(Beginning of MATERIAL PROVIDED)

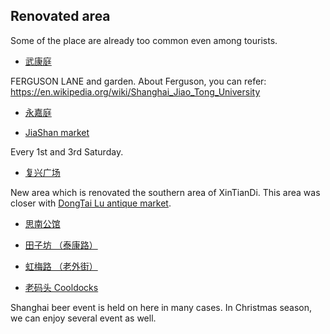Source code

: ## Renovated area

Some of the place are already too common even among tourists.


- [武康庭](http://www.fergusonlane.com.cn/)

FERGUSON LANE and garden. About Ferguson, you can refer:
https://en.wikipedia.org/wiki/Shanghai_Jiao_Tong_University


- [永嘉庭](http://www.shanghainavi.com/miru/236/)

- [JiaShan market](http://www.jiashansaturdaymarket.com/)

Every 1st and 3rd Saturday.

- [复兴广场](http://www.shanghainavi.com/miru/423/)

New area which is renovated the southern area of XinTianDi.
This area was closer with [DongTai Lu antique market](http://www.tripadvisor.jp/Attraction_Review-g308272-d548472-Reviews-Dongtai_Road_Antique_Market-Shanghai.html).

- [思南公馆](http://www.shanghainavi.com/miru/264/)

- [田子坊 （泰康路）](http://www.shanghainavi.com/miru/93/)

- [虹梅路 （老外街）](http://www.shanghainavi.com/miru/168/)

- [老码头 Cooldocks ](http://www.thecooldocks.com/)

Shanghai beer event is held on here in many cases. In Christmas season, we can enjoy several event as well.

(End of MATERIAL PROVIDED)

EXERCISE DETAILS → Copy nothing except the lines from the one holding "## Renovated area" through the last line of the data above, and return them exactly.

PROBLEM SOLUTION →
: ## Renovated area

Some of the place are already too common even among tourists.


- [武康庭](http://www.fergusonlane.com.cn/)

FERGUSON LANE and garden. About Ferguson, you can refer:
https://en.wikipedia.org/wiki/Shanghai_Jiao_Tong_University


- [永嘉庭](http://www.shanghainavi.com/miru/236/)

- [JiaShan market](http://www.jiashansaturdaymarket.com/)

Every 1st and 3rd Saturday.

- [复兴广场](http://www.shanghainavi.com/miru/423/)

New area which is renovated the southern area of XinTianDi.
This area was closer with [DongTai Lu antique market](http://www.tripadvisor.jp/Attraction_Review-g308272-d548472-Reviews-Dongtai_Road_Antique_Market-Shanghai.html).

- [思南公馆](http://www.shanghainavi.com/miru/264/)

- [田子坊 （泰康路）](http://www.shanghainavi.com/miru/93/)

- [虹梅路 （老外街）](http://www.shanghainavi.com/miru/168/)

- [老码头 Cooldocks ](http://www.thecooldocks.com/)

Shanghai beer event is held on here in many cases. In Christmas season, we can enjoy several event as well.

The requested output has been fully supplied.